Your Home Page Is Not a Dumping Ground

I’m writing a shorter post this week as I’ve been hit with some crud that feels like the plague. OK, I’m sure that it’s not the plague. I’m sure that it’s just a cold. But still… it feels “plague-y” to me…

I’ve been doing a lot of surfing while I’ve been stuck on the couch – and I’ve noticed a lot of sites making the same mistake. Instead of their home page providing an excellent introduction to the company’s product or service, it serves as a content dumping ground. There is so much non-essential “stuff” screaming at the reader that the back button seems like a safe haven.

Of course, it’s not good to turn folks off on any page – but there’s something about sending people away from your home page that seems especially bad. So, for your enjoyment, here are five things that should never be dumped on your home page:

  • A honkin’ big keyphrase list below the fold.  I understand that you want your home page to be relevant for 100 different, high-traffic keyphrases. But guess what – it isn’t going to happen. And no, listing all 100 of your main keyphrases in the footer isn’t a smart way to trick Google. Unless you can time travel back to when that (spammy) technique may have worked…for a while, anyway.
  • Your mission statement. Guess what? Your prospects don’t give a hoot about your mission statement. What they want to know is what’s in it for them. Save your mission statement (assuming you really, really have to have one) for your “about us” section.
  • A list of 100 of your “most popular” products. Talk about information overload. Customers won’t buy just because you add the words “most popular” before a long list of products. Yes, it’s OK to include a “most popular” list on your home page. Just narrow it down to five or so – don’t include everything you have.
  • Detailed information about your services. Sure, use the home page to give folks a “taste” of your services. But don’t list every service you have and expect folks to read it (and respond.) There’s a better place for that information. It’s called a “services page.” I highly recommend it.
  • Long, scrolling text. News flash: I don’t want to read your 1,500 word home page. If you checked your analytics, I would guess that your prospects feel the same way. Good copywriting means writing tight, not waxing poetic just because you can. If your home page takes too much time to read, slide it down by 75%. Really. Your page will be much, much better for it.

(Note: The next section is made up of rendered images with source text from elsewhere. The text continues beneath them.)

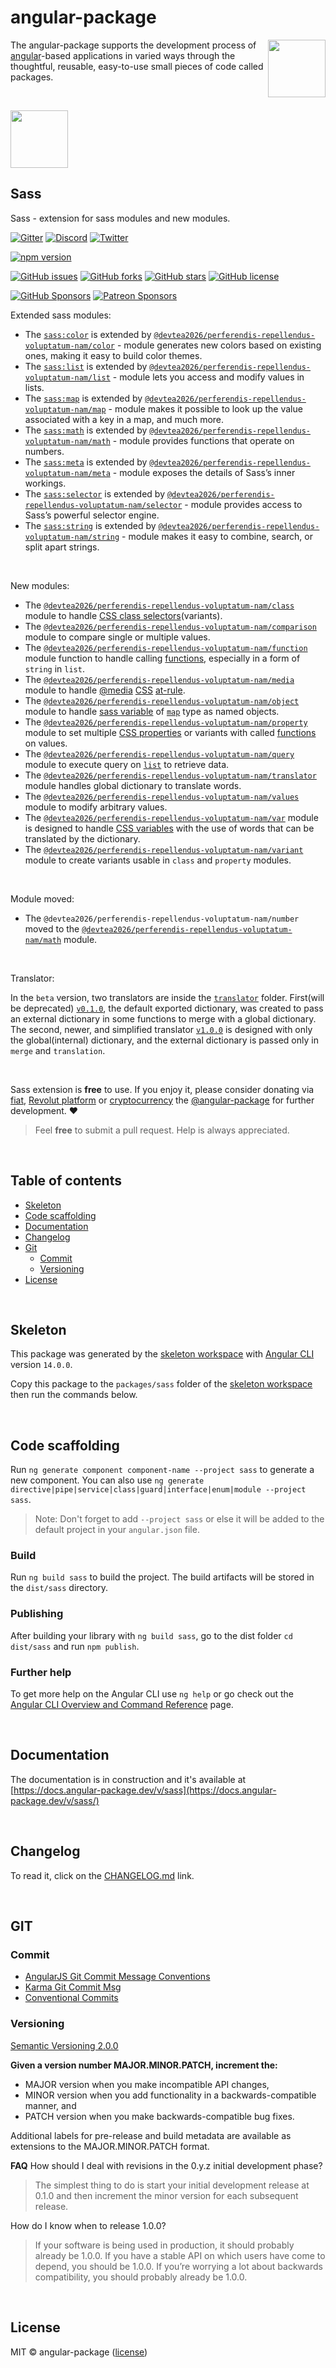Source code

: # angular-package

<a href='https://angular-package.dev' target='_blank'>
  <img align="right"  width="92" height="92" src="https://avatars.githubusercontent.com/u/31412194?s=400&u=c9929aa36826318ccac8f7b84516e1ce3af7e21c&v=4" />
</a>

The angular-package supports the development process of [angular](https://angular.io)-based applications in varied ways through the thoughtful, reusable, easy-to-use small pieces of code called packages.

<br>

<a href="https://angular-package.github.io/sass"><img src="https://sass-lang.com/assets/img/logos/logo.svg" width="92" height="92" /></a>

## Sass

Sass - extension for sass modules and new modules.

[![Gitter][gitter-badge]][gitter-chat]
[![Discord][discord-badge]][discord-channel]
[![Twitter][twitter-badge]][twitter-follow]

<!-- npm badge -->
[![npm version][sass-npm-badge-svg]][sass-npm-badge]

<!-- GitHub badges -->
[![GitHub issues][sass-badge-issues]][sass-issues]
[![GitHub forks][sass-badge-forks]][sass-forks]
[![GitHub stars][sass-badge-stars]][sass-stars]
[![GitHub license][sass-badge-license]][sass-license]

<!-- Sponsors -->
[![GitHub Sponsors][github-badge-sponsor]][github-sponsor-link]
[![Patreon Sponsors][patreon-badge]][patreon-link]

Extended sass modules:

* The [`sass:color`](https://sass-lang.com/documentation/modules/color/) is extended by [`@devtea2026/perferendis-repellendus-voluptatum-nam/color`](https://docs.angular-package.dev/v/sass/color/overview) - module generates new colors based on existing ones, making it easy to build color themes.
* The [`sass:list`](https://sass-lang.com/documentation/modules/list/) is extended by [`@devtea2026/perferendis-repellendus-voluptatum-nam/list`](https://docs.angular-package.dev/v/sass/list/overview) - module lets you access and modify values in lists.
* The [`sass:map`](https://sass-lang.com/documentation/modules/map/) is extended by [`@devtea2026/perferendis-repellendus-voluptatum-nam/map`](https://docs.angular-package.dev/v/sass/map/overview) - module makes it possible to look up the value associated with a key in a map, and much more.
* The [`sass:math`](https://sass-lang.com/documentation/modules/math/) is extended by [`@devtea2026/perferendis-repellendus-voluptatum-nam/math`](https://docs.angular-package.dev/v/sass/math/overview) - module provides functions that operate on numbers.
* The [`sass:meta`](https://sass-lang.com/documentation/modules/meta/) is extended by [`@devtea2026/perferendis-repellendus-voluptatum-nam/meta`](https://docs.angular-package.dev/v/sass/meta/overview) - module exposes the details of Sass’s inner workings.
* The [`sass:selector`](https://sass-lang.com/documentation/modules/selector/) is extended by [`@devtea2026/perferendis-repellendus-voluptatum-nam/selector`](https://docs.angular-package.dev/v/sass/selector/overview) - module provides access to Sass’s powerful selector engine.
* The [`sass:string`](https://sass-lang.com/documentation/modules/string/) is extended by [`@devtea2026/perferendis-repellendus-voluptatum-nam/string`](https://docs.angular-package.dev/v/sass/string/overview) - module makes it easy to combine, search, or split apart strings.

<br>

New modules:

* The [`@devtea2026/perferendis-repellendus-voluptatum-nam/class`](https://docs.angular-package.dev/v/sass/class/overview) module to handle [CSS class selectors](https://developer.mozilla.org/en-US/docs/Web/CSS/CSS_Selectors)(variants).
* The [`@devtea2026/perferendis-repellendus-voluptatum-nam/comparison`](https://docs.angular-package.dev/v/sass/comparison/overview) module to compare single or multiple values.
* The [`@devtea2026/perferendis-repellendus-voluptatum-nam/function`](https://docs.angular-package.dev/v/sass/function/overview) module function to handle calling [functions](https://github.com/devtea2026/perferendis-repellendus-voluptatum-nam/tree/main/function), especially in a form of `string` in `list`.
* The [`@devtea2026/perferendis-repellendus-voluptatum-nam/media`](https://docs.angular-package.dev/v/sass/media/overview) module to handle [@media](https://developer.mozilla.org/en-US/docs/Web/CSS/@media) [CSS](https://developer.mozilla.org/en-US/docs/Web/CSS) [at-rule](https://developer.mozilla.org/en-US/docs/Web/CSS/At-rule).
* The [`@devtea2026/perferendis-repellendus-voluptatum-nam/object`](https://docs.angular-package.dev/v/sass/object/overview) module to handle [sass variable](https://sass-lang.com/documentation/variables/) of [`map`](https://sass-lang.com/documentation/modules/map/) type as named objects.
* The [`@devtea2026/perferendis-repellendus-voluptatum-nam/property`](https://docs.angular-package.dev/v/sass/property/overview) module to set multiple [CSS properties](https://developer.mozilla.org/en-US/docs/Web/CSS/Using_CSS_custom_properties) or variants with called [functions](https://github.com/devtea2026/perferendis-repellendus-voluptatum-nam/tree/main/function) on values.
* The [`@devtea2026/perferendis-repellendus-voluptatum-nam/query`](https://docs.angular-package.dev/v/sass/query/overview) module to execute query on [`list`](https://sass-lang.com/documentation/modules/list/) to retrieve data.
* The [`@devtea2026/perferendis-repellendus-voluptatum-nam/translator`](https://docs.angular-package.dev/v/sass/translator/overview) module handles global dictionary to translate words.
* The [`@devtea2026/perferendis-repellendus-voluptatum-nam/values`](https://docs.angular-package.dev/v/sass/values/overview) module to modify arbitrary values.
* The [`@devtea2026/perferendis-repellendus-voluptatum-nam/var`](https://docs.angular-package.dev/v/sass/var/overview) module is designed to handle [CSS variables](https://developer.mozilla.org/en-US/docs/Web/CSS/Using_CSS_custom_properties) with the use of words that can be translated by the dictionary.
* The [`@devtea2026/perferendis-repellendus-voluptatum-nam/variant`](https://docs.angular-package.dev/v/sass/variant/overview) module to create variants usable in `class` and `property` modules.

<br>

Module moved:

* The `@devtea2026/perferendis-repellendus-voluptatum-nam/number` moved to the [`@devtea2026/perferendis-repellendus-voluptatum-nam/math`](https://docs.angular-package.dev/v/sass/math/overview) module.

<br>

Translator:

In the `beta` version, two translators are inside the [`translator`](https://github.com/devtea2026/perferendis-repellendus-voluptatum-nam/tree/main/translator) folder. First(will be deprecated) [`v0.1.0`](https://github.com/devtea2026/perferendis-repellendus-voluptatum-nam/tree/main/translator/v0.1.0), the default exported dictionary, was created to pass an external dictionary in some functions to merge with a global dictionary.
The second, newer, and simplified translator [`v1.0.0`](https://github.com/devtea2026/perferendis-repellendus-voluptatum-nam/tree/main/translator/v1.0.0) is designed with only the global(internal) dictionary, and the external dictionary is passed only in `merge` and `translation`.

<br>

Sass extension is **free** to use. If you enjoy it, please consider donating via [fiat](https://docs.angular-package.dev/v/sass/donate/fiat), [Revolut platform](https://business.revolut.com/revolutme/angularpackage) or [cryptocurrency](https://spectrecss.angular-package.dev/donate/thb-cryptocurrency) the [@angular-package](https://github.com/sponsors/angular-package) for further development. ♥  

> Feel **free** to submit a pull request. Help is always appreciated.

<br>

## Table of contents

* [Skeleton](#skeleton)
* [Code scaffolding](#code-scaffolding)
* [Documentation](#documentation)
* [Changelog](#changelog)
* [Git](#git)
  * [Commit](#commit)
  * [Versioning](#versioning)
* [License](#license)

<br>

## Skeleton

This package was generated by the [skeleton workspace][skeleton] with [Angular CLI](https://github.com/angular/angular-cli) version `14.0.0`.

Copy this package to the `packages/sass` folder of the [skeleton workspace][skeleton] then run the commands below.

<br>

## Code scaffolding

Run `ng generate component component-name --project sass` to generate a new component. You can also use `ng generate directive|pipe|service|class|guard|interface|enum|module --project sass`.
> Note: Don't forget to add `--project sass` or else it will be added to the default project in your `angular.json` file.

### Build

Run `ng build sass` to build the project. The build artifacts will be stored in the `dist/sass` directory.

### Publishing

After building your library with `ng build sass`, go to the dist folder `cd dist/sass` and run `npm publish`.

### Further help

To get more help on the Angular CLI use `ng help` or go check out the [Angular CLI Overview and Command Reference](https://angular.io/cli) page.

<br>

## Documentation

The documentation is in construction and it's available at [https://docs.angular-package.dev/v/sass](https://docs.angular-package.dev/v/sass/)

<br>

## Changelog

To read it, click on the [CHANGELOG.md](https://github.com/devtea2026/perferendis-repellendus-voluptatum-nam/blob/master/CHANGELOG.md) link.

<br>

## GIT

### Commit

* [AngularJS Git Commit Message Conventions][git-commit-angular]
* [Karma Git Commit Msg][git-commit-karma]
* [Conventional Commits][git-commit-conventional]

### Versioning

[Semantic Versioning 2.0.0][git-semver]

**Given a version number MAJOR.MINOR.PATCH, increment the:**

* MAJOR version when you make incompatible API changes,
* MINOR version when you add functionality in a backwards-compatible manner, and
* PATCH version when you make backwards-compatible bug fixes.

Additional labels for pre-release and build metadata are available as extensions to the MAJOR.MINOR.PATCH format.

**FAQ**
How should I deal with revisions in the 0.y.z initial development phase?

> The simplest thing to do is start your initial development release at 0.1.0 and then increment the minor version for each subsequent release.

How do I know when to release 1.0.0?

> If your software is being used in production, it should probably already be 1.0.0. If you have a stable API on which users have come to depend, you should be 1.0.0. If you’re worrying a lot about backwards compatibility, you should probably already be 1.0.0.

<br>

## License

MIT © angular-package ([license][sass-license])

<!-- Funding -->
[github-badge-sponsor]: https://img.shields.io/static/v1?label=Sponsor&message=%E2%9D%A4&logo=GitHub&link=https://github.com/sponsors/angular-package
[github-sponsor-link]: https://github.com/sponsors/angular-package
[patreon-badge]: https://img.shields.io/endpoint.svg?url=https%3A%2F%2Fshieldsio-patreon.vercel.app%2Fapi%3Fusername%3Dangularpackage%26type%3Dpatrons&style=flat
[patreon-link]: https://www.patreon.com/join/angularpackage/checkout?fan_landing=true&rid=0

[angulario]: https://angular.io
[skeleton]: https://github.com/angular-package/skeleton

<!-- Update status -->
[experimental]: https://img.shields.io/badge/-Experimental-orange
[fix]: https://img.shields.io/badge/-Fix-red
[new]: https://img.shields.io/badge/-eNw-green
[update]: https://img.shields.io/badge/-Update-red
[documentation]: https://img.shields.io/badge/-Documentation-informational
[demonstration]: https://img.shields.io/badge/-Demonstration-green

<!-- Discord -->
[discord-badge]: https://img.shields.io/discord/925168966098386944?style=social&logo=discord&label=Discord
[discord-channel]: https://discord.com/invite/rUCR2CW75G

<!-- Gitter -->
[gitter-badge]: https://img.shields.io/gitter/room/angular-package/ap-sass?style=social&logo=gitter
[gitter-chat]: https://app.gitter.im/#/room/#ap-sass:gitter.im

<!-- Twitter -->
[twitter-badge]: https://img.shields.io/twitter/follow/angularpackage?label=%40angularpackage&style=social
[twitter-follow]: https://twitter.com/angularpackage

<!-- GIT -->
[git-semver]: http://semver.org/

<!-- GIT: commit -->
[git-commit-angular]: https://gist.github.com/stephenparish/9941e89d80e2bc58a153
[git-commit-karma]: http://karma-runner.github.io/0.10/dev/git-commit-msg.html
[git-commit-conventional]: https://www.conventionalcommits.org/en/v1.0.0/

<!-- This package: sass  -->
  <!-- GitHub: badges -->
  [sass-badge-issues]: https://img.shields.io/github/issues/devtea2026/perferendis-repellendus-voluptatum-nam
  [sass-badge-forks]: https://img.shields.io/github/forks/devtea2026/perferendis-repellendus-voluptatum-nam
  [sass-badge-stars]: https://img.shields.io/github/stars/devtea2026/perferendis-repellendus-voluptatum-nam
  [sass-badge-license]: https://img.shields.io/github/license/devtea2026/perferendis-repellendus-voluptatum-nam
  <!-- GitHub: badges links -->
  [sass-issues]: https://github.com/devtea2026/perferendis-repellendus-voluptatum-nam/issues
  [sass-forks]: https://github.com/devtea2026/perferendis-repellendus-voluptatum-nam/network
  [sass-license]: https://github.com/devtea2026/perferendis-repellendus-voluptatum-nam/blob/master/LICENSE
  [sass-stars]: https://github.com/devtea2026/perferendis-repellendus-voluptatum-nam/stargazers
<!-- This package -->
  [sass-github-changelog]: https://github.com/devtea2026/perferendis-repellendus-voluptatum-nam/blob/main/CHANGELOG.md

<!-- Package: sass -->
  <!-- npm -->
  [sass-npm-badge-svg]: https://badge.fury.io/js/%40angular-package%2Fsass.svg
  [sass-npm-badge-png]: https://badge.fury.io/js/%40angular-package%2Fsass.png
  [sass-npm-badge]: https://badge.fury.io/js/%40angular-package%2Fsass
  [sass-npm-readme]: https://www.npmjs.com/package/@devtea2026/perferendis-repellendus-voluptatum-nam#readme

  <!-- GitHub -->
  [sass-github-readme]: https://github.com/devtea2026/perferendis-repellendus-voluptatum-nam#readme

Photo gratitude goes to: Alan Stanton

7 replies
  1. Nick Stamoulis says:

    This is a common mistake. Since the homepage is viewed as the most important page, too much stuff gets crammed in. It makes for a poor user experience. All pages of a website can rank in the search engines, not just the homepage. Spread the content to different pages and optimize each page for the most relevant keywords.

  2. Samantha Gluck says:

    Thank you for this. I don’t know why ANYONE serious about their small business, or a website of any kind for that matter, would trash up their home page with any of these no-nos.

    I LOVE the mission statement point. I know of a self-indulgent mommy-blogger (nothing wrong with mommy-bloggers — it’s the self-indulgent part that reeks) who has her protracted mission statement on the home pages of TWO of her websites. She even went through one of those “blog critiques” with SIS Gals and they told her it was too long and didn’t belong there. Did she remove it? Ummm…no. Self-indulgent and lonely on her website.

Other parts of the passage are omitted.